使い方色々!動詞 “include”

医療翻訳用語の基礎

ある程度まとまった長さの文章では、All study sites including those in Japan will be closed.(日本を含めたすべての実施医療機関で試験を終了する。)のように、include/includingが非常によく用いられます。

英語を勉強したことのある方であればこの単語の意味が「含む」であることは言うまでもなく、辞書でも第一義として「含む」、「含める」が記載されています。

そのためか、翻訳者さんから納品いただいた訳文をみると、多くの場面でincludeに「含む」の訳語があてられています。趣旨を加味した上で自然な日本語として「含む」と訳されていれば問題ないのですが、とりあえずこれをあてておけばよい、という感じで「含む」が選択されていることも、実際の訳文では珍しくありません。

このように、おざなりに「含む」と訳されることが少なからずあるincludeですが、全体の構成要素の一部を指して「〜を含む」という趣旨で使用される場合だけでなく、代表例を示す趣旨、構成要素をすべて挙げる趣旨で使用されることもあり、訳す際には注意が必要です。

次の例文をみてください。

Our store sells fruits including orange, apple, and grape.
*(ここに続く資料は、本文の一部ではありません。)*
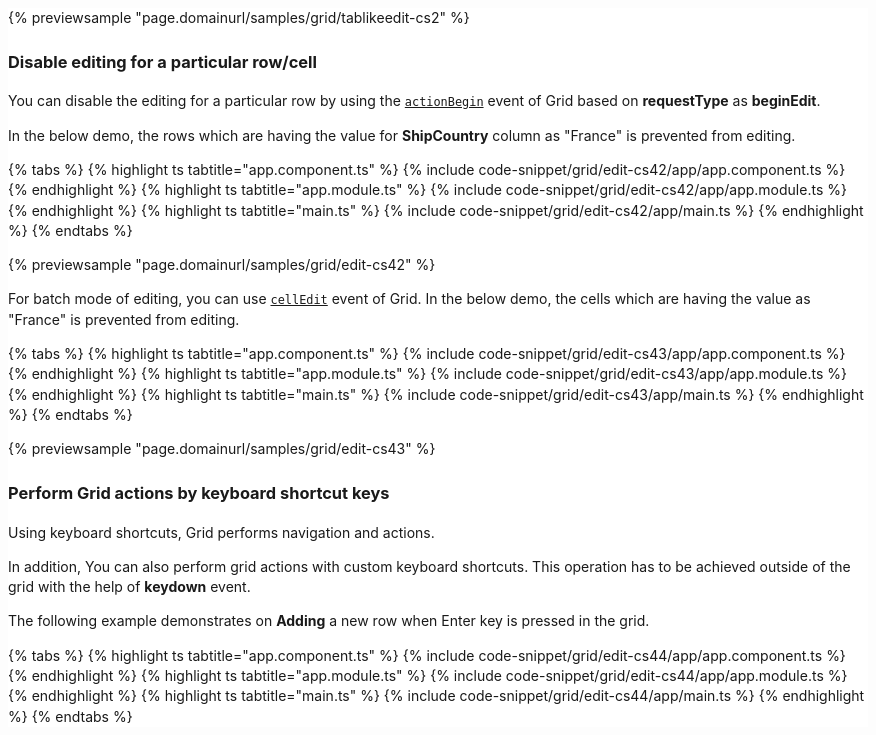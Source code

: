 {% previewsample "page.domainurl/samples/grid/tablikeedit-cs2" %}

### Disable editing for a particular row/cell

You can disable the editing for a particular row by using the [`actionBegin`](https://ej2.syncfusion.com/angular/documentation/api/grid/#actionbegin) event of Grid based on **requestType** as **beginEdit**.

In the below demo, the rows which are having the value for **ShipCountry** column as "France" is prevented from editing.

{% tabs %}
{% highlight ts tabtitle="app.component.ts" %}
{% include code-snippet/grid/edit-cs42/app/app.component.ts %}
{% endhighlight %}
{% highlight ts tabtitle="app.module.ts" %}
{% include code-snippet/grid/edit-cs42/app/app.module.ts %}
{% endhighlight %}
{% highlight ts tabtitle="main.ts" %}
{% include code-snippet/grid/edit-cs42/app/main.ts %}
{% endhighlight %}
{% endtabs %}
  
{% previewsample "page.domainurl/samples/grid/edit-cs42" %}

For batch mode of editing, you can use [`cellEdit`](https://ej2.syncfusion.com/angular/documentation/api/grid/#celledit) event of Grid. In the below demo, the cells which are having the value as "France" is prevented from editing.

{% tabs %}
{% highlight ts tabtitle="app.component.ts" %}
{% include code-snippet/grid/edit-cs43/app/app.component.ts %}
{% endhighlight %}
{% highlight ts tabtitle="app.module.ts" %}
{% include code-snippet/grid/edit-cs43/app/app.module.ts %}
{% endhighlight %}
{% highlight ts tabtitle="main.ts" %}
{% include code-snippet/grid/edit-cs43/app/main.ts %}
{% endhighlight %}
{% endtabs %}
  
{% previewsample "page.domainurl/samples/grid/edit-cs43" %}

### Perform Grid actions by keyboard shortcut keys

Using keyboard shortcuts, Grid performs navigation and actions.

In addition, You can also perform grid actions with custom keyboard shortcuts. This operation has to be achieved outside of the grid with the help of **keydown** event.

The following example demonstrates on **Adding** a new row when Enter key is pressed in the grid.

{% tabs %}
{% highlight ts tabtitle="app.component.ts" %}
{% include code-snippet/grid/edit-cs44/app/app.component.ts %}
{% endhighlight %}
{% highlight ts tabtitle="app.module.ts" %}
{% include code-snippet/grid/edit-cs44/app/app.module.ts %}
{% endhighlight %}
{% highlight ts tabtitle="main.ts" %}
{% include code-snippet/grid/edit-cs44/app/main.ts %}
{% endhighlight %}
{% endtabs %}
  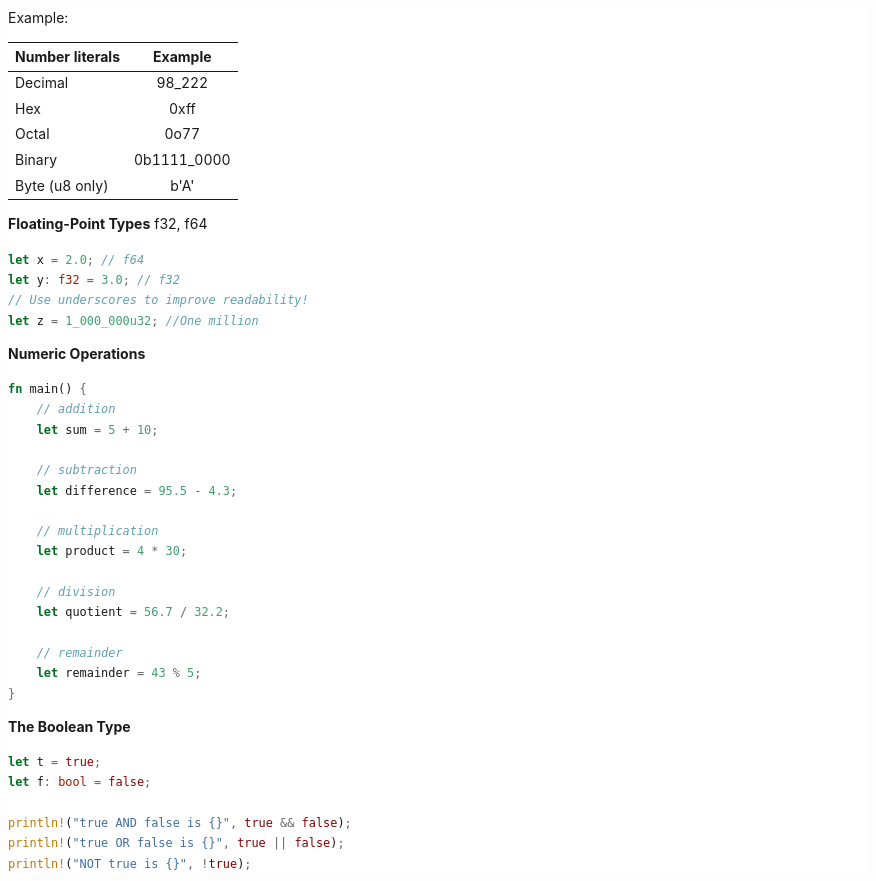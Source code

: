 Example:

| Number literals |   Example   |
| --------------- | :---------: |
| Decimal         |   98_222    |
| Hex             |    0xff     |
| Octal           |    0o77     |
| Binary          | 0b1111_0000 |
| Byte (u8 only)  |    b'A'     |

**Floating-Point Types**
f32, f64

```rust
let x = 2.0; // f64
let y: f32 = 3.0; // f32
// Use underscores to improve readability!
let z = 1_000_000u32; //One million
```

**Numeric Operations**

```rust
fn main() {
    // addition
    let sum = 5 + 10;

    // subtraction
    let difference = 95.5 - 4.3;

    // multiplication
    let product = 4 * 30;

    // division
    let quotient = 56.7 / 32.2;

    // remainder
    let remainder = 43 % 5;
}
```

**The Boolean Type**

```rust
let t = true;
let f: bool = false;

println!("true AND false is {}", true && false);
println!("true OR false is {}", true || false);
println!("NOT true is {}", !true);
```
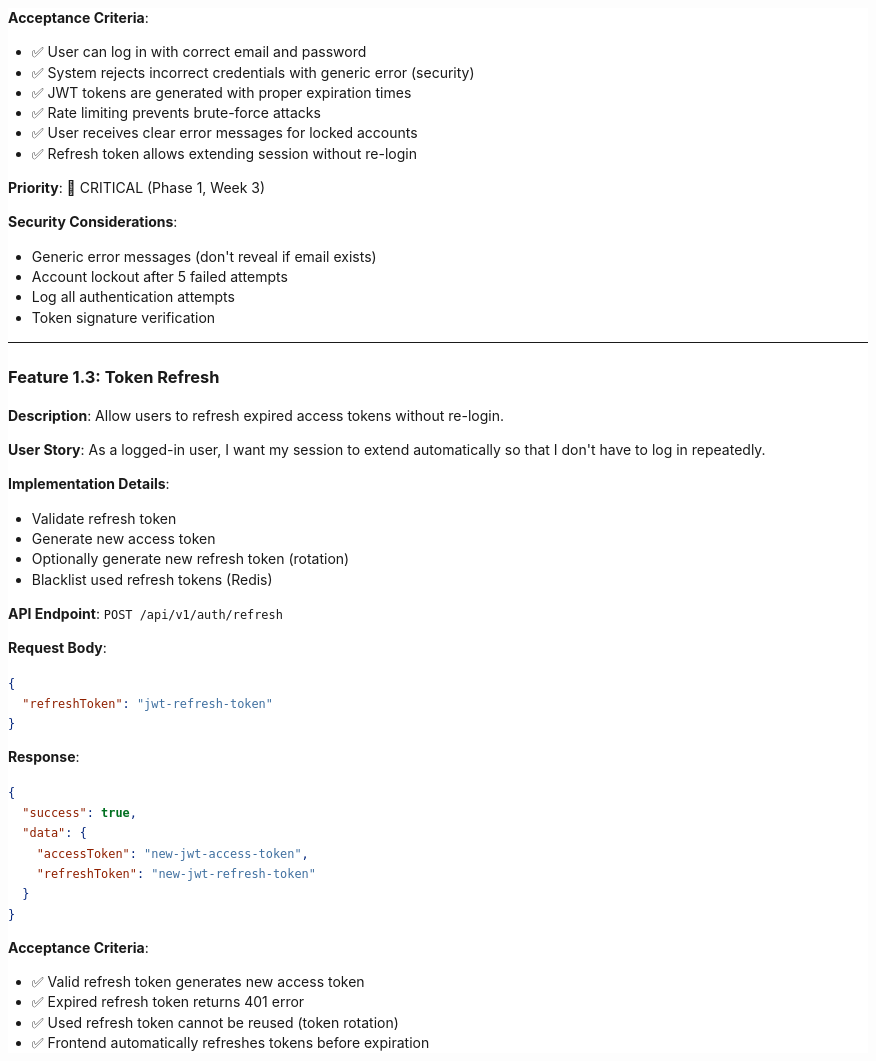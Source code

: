 **Acceptance Criteria**:
- ✅ User can log in with correct email and password
- ✅ System rejects incorrect credentials with generic error (security)
- ✅ JWT tokens are generated with proper expiration times
- ✅ Rate limiting prevents brute-force attacks
- ✅ User receives clear error messages for locked accounts
- ✅ Refresh token allows extending session without re-login

**Priority**: 🔴 CRITICAL (Phase 1, Week 3)

**Security Considerations**:
- Generic error messages (don't reveal if email exists)
- Account lockout after 5 failed attempts
- Log all authentication attempts
- Token signature verification

---

### Feature 1.3: Token Refresh

**Description**: Allow users to refresh expired access tokens without re-login.

**User Story**: As a logged-in user, I want my session to extend automatically so that I don't have to log in repeatedly.

**Implementation Details**:
- Validate refresh token
- Generate new access token
- Optionally generate new refresh token (rotation)
- Blacklist used refresh tokens (Redis)

**API Endpoint**: `POST /api/v1/auth/refresh`

**Request Body**:
```json
{
  "refreshToken": "jwt-refresh-token"
}
```

**Response**:
```json
{
  "success": true,
  "data": {
    "accessToken": "new-jwt-access-token",
    "refreshToken": "new-jwt-refresh-token"
  }
}
```

**Acceptance Criteria**:
- ✅ Valid refresh token generates new access token
- ✅ Expired refresh token returns 401 error
- ✅ Used refresh token cannot be reused (token rotation)
- ✅ Frontend automatically refreshes tokens before expiration
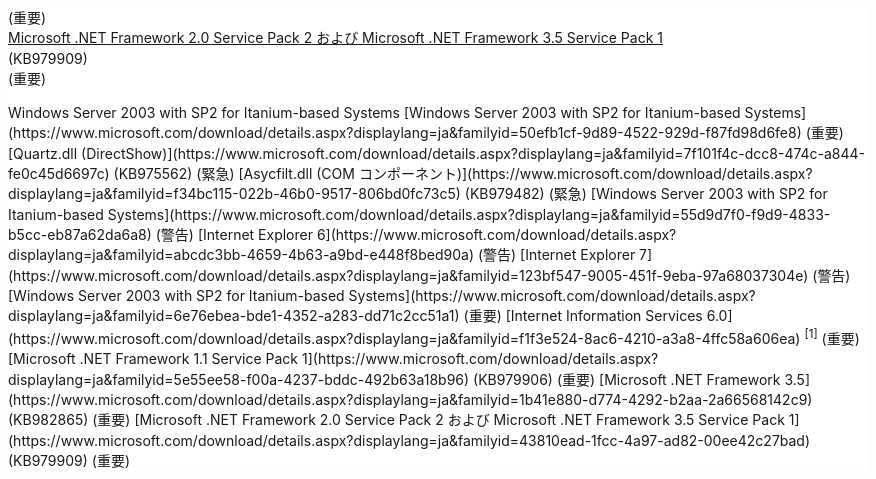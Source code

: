 (重要)  
[Microsoft .NET Framework 2.0 Service Pack 2 および Microsoft .NET Framework 3.5 Service Pack 1](https://www.microsoft.com/download/details.aspx?displaylang=ja&familyid=43810ead-1fcc-4a97-ad82-00ee42c27bad)  
(KB979909)  
(重要)
</td>
</tr>
<tr class="alternateRow">
<td style="border:1px solid black;">
Windows Server 2003 with SP2 for Itanium-based Systems
</td>
<td style="border:1px solid black;">
[Windows Server 2003 with SP2 for Itanium-based Systems](https://www.microsoft.com/download/details.aspx?displaylang=ja&familyid=50efb1cf-9d89-4522-929d-f87fd98d6fe8)  
(重要)
</td>
<td style="border:1px solid black;">
[Quartz.dll (DirectShow)](https://www.microsoft.com/download/details.aspx?displaylang=ja&familyid=7f101f4c-dcc8-474c-a844-fe0c45d6697c)  
(KB975562)  
(緊急)  
[Asycfilt.dll (COM コンポーネント)](https://www.microsoft.com/download/details.aspx?displaylang=ja&familyid=f34bc115-022b-46b0-9517-806bd0fc73c5)  
(KB979482)  
(緊急)
</td>
<td style="border:1px solid black;">
[Windows Server 2003 with SP2 for Itanium-based Systems](https://www.microsoft.com/download/details.aspx?displaylang=ja&familyid=55d9d7f0-f9d9-4833-b5cc-eb87a62da6a8)  
(警告)
</td>
<td style="border:1px solid black;">
[Internet Explorer 6](https://www.microsoft.com/download/details.aspx?displaylang=ja&familyid=abcdc3bb-4659-4b63-a9bd-e448f8bed90a)  
(警告)  
[Internet Explorer 7](https://www.microsoft.com/download/details.aspx?displaylang=ja&familyid=123bf547-9005-451f-9eba-97a68037304e)  
(警告)
</td>
<td style="border:1px solid black;">
[Windows Server 2003 with SP2 for Itanium-based Systems](https://www.microsoft.com/download/details.aspx?displaylang=ja&familyid=6e76ebea-bde1-4352-a283-dd71c2cc51a1)  
(重要)
</td>
<td style="border:1px solid black;">
[Internet Information Services 6.0](https://www.microsoft.com/download/details.aspx?displaylang=ja&familyid=f1f3e524-8ac6-4210-a3a8-4ffc58a606ea) <sup>[1]</sup>
(重要)
</td>
<td style="border:1px solid black;">
[Microsoft .NET Framework 1.1 Service Pack 1](https://www.microsoft.com/download/details.aspx?displaylang=ja&familyid=5e55ee58-f00a-4237-bddc-492b63a18b96)  
(KB979906)  
(重要)  
[Microsoft .NET Framework 3.5](https://www.microsoft.com/download/details.aspx?displaylang=ja&familyid=1b41e880-d774-4292-b2aa-2a66568142c9)  
(KB982865)  
(重要)  
[Microsoft .NET Framework 2.0 Service Pack 2 および Microsoft .NET Framework 3.5 Service Pack 1](https://www.microsoft.com/download/details.aspx?displaylang=ja&familyid=43810ead-1fcc-4a97-ad82-00ee42c27bad)  
(KB979909)  
(重要)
これを「当店ではオレンジ、リンゴ及びブドウを含む果物を販売しています」とすると、いかにも直訳調で不自然に感じます(販売している果物にオレンジとリンゴとブドウは含まれているので完全に誤訳というわけではありませんが)。これは、例文中のincludingが全体の構成要素の一部ではなく、代表例を示す趣旨で使用されているためです。この場合、includingに「など」、「はじめとする」といった訳語をあて、「当店ではオレンジ、リンゴ及びブドウなどの果物を販売しています」とすると、自然に読める訳文になります。

また、

Our main clients include Company A, Company B, and Company C.

のようにincludeが構成要素をすべて挙げる趣旨で使用されている場合は、「当社の主要な顧客は、A社、B社及びC社です」と訳すことができます。

実際に翻訳している英文中で、includeがどのような趣旨で使用されているかを明確に区別することは難しいこともありますし、適切な訳語も上記の説明に収まるものではありませんが、includeを見たら機械的に「含む」に置き換えてしまうのではなく、どのような訳語を用いるべきか、一度立ち止まって検討してみるとよいかもしれません。

最後までお読みいただきありがとうございました。